Metformin is an established first-line treatment for type 2 diabetes mellitus (T2DM) patients but intensification of oral anti-diabetic therapy is usually required over time. The effectiveness of diabetes control with vildaGliptin and vildagliptin/mEtformin (EDGE) study compared effectiveness and safety of vildagliptin and other oral anti-diabetic drugs (OAD) in 45,868 patients worldwide with inadequately controlled T2DM by monotherapy under real-life conditions. Here, we present effectiveness results for patients receiving vildagliptin (vildagliptin cohort) or another OAD (comparator cohort) add-on to monotherapy in Bulgaria.

The eligible diabetes patients inadequately controlled with current monotherapy were assigned to add-on treatment, which was chosen by the physician based on patient's need. Effectiveness was assessed by glycated hemoglobin (HbA1c) drop and by means of a composite endpoint assessing the proportion of patients responding to treatment (HbA1c <7%) without proven hypoglycemic event and significant weight gain (>5%) after 12 months of treatment.

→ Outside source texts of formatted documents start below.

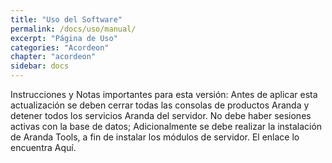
 ```yaml
---
title: "Uso del Software"
permalink: /docs/uso/manual/
excerpt: "Página de Uso"
categories: "Acordeon" 
chapter: "acordeon" 
sidebar: docs
---
```

Instrucciones y Notas importantes para esta versión:
Antes de aplicar esta actualización se deben cerrar todas las consolas de productos Aranda y detener todos los servicios Aranda del servidor. No debe haber sesiones activas con la base de datos; Adicionalmente se debe realizar la instalación de Aranda Tools, a fin de instalar los módulos de servidor. El enlace lo encuentra Aquí.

In total, 754 patients were enrolled in Bulgaria, 384 in the vildagliptin cohort and 369 in the comparator cohort. Mean HbA1c change from baseline was significantly higher with vildagliptin compared to the comparator (-1.35% in the vildagliptin cohort and -0.55% in the comparator cohort, P < 0.001). In the vildagliptin cohort, a higher proportion of patients reached the composite endpoint (HbA1c <7%, no hypoglycemic events, no weight gain) when compared to the comparator cohort (vildagliptin: 32.3%; comparator: 8.4%; P < 0.001). Overall, vildagliptin was well tolerated with similarly low incidences of total adverse events (3.4% versus 1.9% in the comparator group) and serious adverse events (2.3% versus 1.1% in the comparator group).

In real-life clinical practice in Bulgaria, vildagliptin is associated with a greater HbA1c drop, and a higher proportion of patients reaching target HbA1c without hypoglycemia and weight gain compared to comparator.